In my opinion Forex Capital Markets (FXCM) offers the most comprehensive services, and best trading experience for the active forex trader.




Next Lesson - Full Forex Trading Course

In our last lesson we looked at the structure of the forex market and how the market has traditionally been a very country club type environment where the size and sophistication of the market participant determined the price they received. In today's lesson we are going to continue this discussion with a look at how the internet and the invention of online trading platforms has begun to level the playing field, giving the individual trader much greater access to reasonable pricing.

Before the internet, very few individuals traded foreign exchange as they could not get access to a level of pricing that would allow them a reasonable chance to profit after transaction costs. Shortly after the internet became mainstream however several firms built online trading platforms which gave the individual trader a much higher level access to the market. The internet introduced two main features into the equation which were not present before:

1. Streaming Quotes: The Internet allowed these firms to stream quotes directly to traders and then have them execute on those quotes from their computer instead of having to deal over the phone. This automated trade processing, and therefore made it easier for firms to offer the ability to trade fx to the individuals and still be profitable.

2. Automatic Margin Calls: What is not so obvious but what was perhaps even more key is that the internet allowed an automated margin call feature to be built into the platform. This allowed firms to accept cash deposits from clients instead of having to put them through the process of signing up to trade via a credit line. As we discussed in our last lesson it is very difficult to get a credit line to trade FX and for those who do it is a lot of paperwork and hoops to jump through before they can begin trading. This would have made it impossible to offer FX trading to smaller individual traders as the cost involved in getting them set up to trade would not be worth it.
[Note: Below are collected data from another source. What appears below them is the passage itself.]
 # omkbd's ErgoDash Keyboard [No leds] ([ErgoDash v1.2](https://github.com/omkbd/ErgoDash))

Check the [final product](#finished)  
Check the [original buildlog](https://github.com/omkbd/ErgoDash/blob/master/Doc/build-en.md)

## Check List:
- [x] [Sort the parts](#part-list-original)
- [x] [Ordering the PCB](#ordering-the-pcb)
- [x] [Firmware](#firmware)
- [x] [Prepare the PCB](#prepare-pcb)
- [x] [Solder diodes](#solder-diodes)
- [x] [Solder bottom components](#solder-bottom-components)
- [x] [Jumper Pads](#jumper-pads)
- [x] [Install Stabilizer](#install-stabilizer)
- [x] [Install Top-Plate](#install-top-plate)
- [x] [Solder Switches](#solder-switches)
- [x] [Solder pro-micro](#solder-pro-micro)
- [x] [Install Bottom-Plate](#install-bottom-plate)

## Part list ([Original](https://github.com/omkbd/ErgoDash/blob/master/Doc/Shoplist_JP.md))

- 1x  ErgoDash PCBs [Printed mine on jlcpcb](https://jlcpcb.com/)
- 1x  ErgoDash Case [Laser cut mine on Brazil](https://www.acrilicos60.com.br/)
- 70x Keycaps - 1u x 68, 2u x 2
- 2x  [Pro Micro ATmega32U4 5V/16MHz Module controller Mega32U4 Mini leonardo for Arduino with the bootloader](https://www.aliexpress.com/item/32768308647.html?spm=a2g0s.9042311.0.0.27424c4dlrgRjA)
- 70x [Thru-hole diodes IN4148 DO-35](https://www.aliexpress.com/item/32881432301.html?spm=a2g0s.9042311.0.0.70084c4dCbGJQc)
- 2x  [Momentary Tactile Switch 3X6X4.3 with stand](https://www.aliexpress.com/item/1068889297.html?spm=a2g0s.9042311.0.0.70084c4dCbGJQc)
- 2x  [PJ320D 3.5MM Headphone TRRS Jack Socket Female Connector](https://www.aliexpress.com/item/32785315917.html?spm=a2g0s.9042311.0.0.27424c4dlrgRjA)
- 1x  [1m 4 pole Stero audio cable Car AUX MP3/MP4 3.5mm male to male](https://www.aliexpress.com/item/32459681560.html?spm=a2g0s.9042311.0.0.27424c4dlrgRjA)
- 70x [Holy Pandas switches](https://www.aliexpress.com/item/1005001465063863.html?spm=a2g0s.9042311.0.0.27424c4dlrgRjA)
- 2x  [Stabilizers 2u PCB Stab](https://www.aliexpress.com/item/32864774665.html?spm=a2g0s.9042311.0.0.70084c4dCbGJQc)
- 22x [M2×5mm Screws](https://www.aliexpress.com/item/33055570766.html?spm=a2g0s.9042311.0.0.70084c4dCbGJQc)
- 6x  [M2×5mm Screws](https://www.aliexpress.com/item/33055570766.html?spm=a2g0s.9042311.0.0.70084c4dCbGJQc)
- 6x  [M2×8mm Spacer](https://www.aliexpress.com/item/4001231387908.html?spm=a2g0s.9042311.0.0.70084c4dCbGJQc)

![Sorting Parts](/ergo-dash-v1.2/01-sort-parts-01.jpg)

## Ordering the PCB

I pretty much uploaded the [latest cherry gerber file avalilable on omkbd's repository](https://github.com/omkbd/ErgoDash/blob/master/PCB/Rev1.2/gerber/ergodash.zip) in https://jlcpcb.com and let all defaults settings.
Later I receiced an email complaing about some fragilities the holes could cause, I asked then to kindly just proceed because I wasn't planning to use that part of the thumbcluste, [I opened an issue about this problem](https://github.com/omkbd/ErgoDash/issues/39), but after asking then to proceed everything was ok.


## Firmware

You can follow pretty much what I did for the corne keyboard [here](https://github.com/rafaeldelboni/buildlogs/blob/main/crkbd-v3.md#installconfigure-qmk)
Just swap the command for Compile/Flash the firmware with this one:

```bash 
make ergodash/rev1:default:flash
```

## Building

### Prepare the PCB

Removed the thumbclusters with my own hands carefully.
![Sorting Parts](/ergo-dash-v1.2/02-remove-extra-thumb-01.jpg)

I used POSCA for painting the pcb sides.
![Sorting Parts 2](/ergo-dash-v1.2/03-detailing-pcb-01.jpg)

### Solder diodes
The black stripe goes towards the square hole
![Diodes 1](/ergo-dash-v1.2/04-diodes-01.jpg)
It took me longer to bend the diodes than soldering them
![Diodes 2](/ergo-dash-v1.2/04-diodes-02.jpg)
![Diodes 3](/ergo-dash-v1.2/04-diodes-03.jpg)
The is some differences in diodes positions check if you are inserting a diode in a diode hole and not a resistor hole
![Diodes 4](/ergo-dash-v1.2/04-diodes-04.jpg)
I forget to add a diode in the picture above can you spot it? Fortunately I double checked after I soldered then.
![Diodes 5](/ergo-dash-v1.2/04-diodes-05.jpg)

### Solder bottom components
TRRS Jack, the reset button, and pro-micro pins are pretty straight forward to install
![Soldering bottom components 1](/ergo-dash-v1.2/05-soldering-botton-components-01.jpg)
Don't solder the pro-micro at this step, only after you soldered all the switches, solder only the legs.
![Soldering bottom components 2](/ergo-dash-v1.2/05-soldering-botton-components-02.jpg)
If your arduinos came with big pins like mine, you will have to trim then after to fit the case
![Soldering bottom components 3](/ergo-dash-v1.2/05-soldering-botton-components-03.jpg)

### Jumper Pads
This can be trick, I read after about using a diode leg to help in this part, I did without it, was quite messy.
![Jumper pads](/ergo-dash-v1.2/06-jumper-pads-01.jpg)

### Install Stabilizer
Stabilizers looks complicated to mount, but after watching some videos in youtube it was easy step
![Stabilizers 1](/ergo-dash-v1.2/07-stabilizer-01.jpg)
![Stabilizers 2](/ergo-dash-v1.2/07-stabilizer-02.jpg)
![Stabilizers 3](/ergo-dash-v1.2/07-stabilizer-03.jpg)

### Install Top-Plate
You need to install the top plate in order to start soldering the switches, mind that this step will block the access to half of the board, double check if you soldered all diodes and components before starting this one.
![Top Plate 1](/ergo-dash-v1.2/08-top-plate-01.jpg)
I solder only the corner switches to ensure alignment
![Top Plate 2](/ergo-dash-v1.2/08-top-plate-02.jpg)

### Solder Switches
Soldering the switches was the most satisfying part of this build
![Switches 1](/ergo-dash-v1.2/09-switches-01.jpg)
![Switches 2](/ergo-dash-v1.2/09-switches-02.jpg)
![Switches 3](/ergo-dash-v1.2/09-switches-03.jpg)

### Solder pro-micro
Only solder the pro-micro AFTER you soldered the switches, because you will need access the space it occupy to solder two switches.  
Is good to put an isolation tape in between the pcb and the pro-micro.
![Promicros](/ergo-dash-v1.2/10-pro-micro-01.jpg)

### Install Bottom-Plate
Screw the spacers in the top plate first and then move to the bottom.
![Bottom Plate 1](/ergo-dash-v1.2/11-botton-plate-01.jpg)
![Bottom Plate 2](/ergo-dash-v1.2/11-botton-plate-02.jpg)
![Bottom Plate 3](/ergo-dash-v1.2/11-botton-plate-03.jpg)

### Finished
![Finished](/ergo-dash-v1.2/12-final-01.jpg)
As the electronic platform allowed clients to deposit funds and then automatically cut them out of positions if they got to low on funds, this negated the need for credit lines and made the work to get an individual account open well worth it to the forex broker from a profit standpoint.

If you don't understand all the ins and outs of margin at this point don't worry as this is something that we are going to go into much more detail on in a later lesson.

For now it is simply important to understand that what these firms did was take all the traders who were not big enough by themselves to get access to good pricing and routed their order flow through one entity that was. This allowed these firms access to much tighter pricing than would otherwise have been possible which was then passed along plus a little for the brokers to the end client.

So now you can see why although the forex market has been around for a relatively long period of time, individuals have only started to trade the market over the last few years.

Anther key thing that it is important to understand here is that the larger a firm gets in terms of trading volume, the greater access that firm has to tighter prices and liquidity and the more likely that firm is to be able to pass on better pricing and execution to their clients.

This is another reason that many traders will evaluate the size of a firm as one of the key factors in deciding who to trade with.

That's our lesson for today. In our next lesson we are going to look at the different categories of participants in the fx market so we hope to see you in that lesson.

As always if you have any questions or comments please leave them in the comments section below, and good luck with your trading!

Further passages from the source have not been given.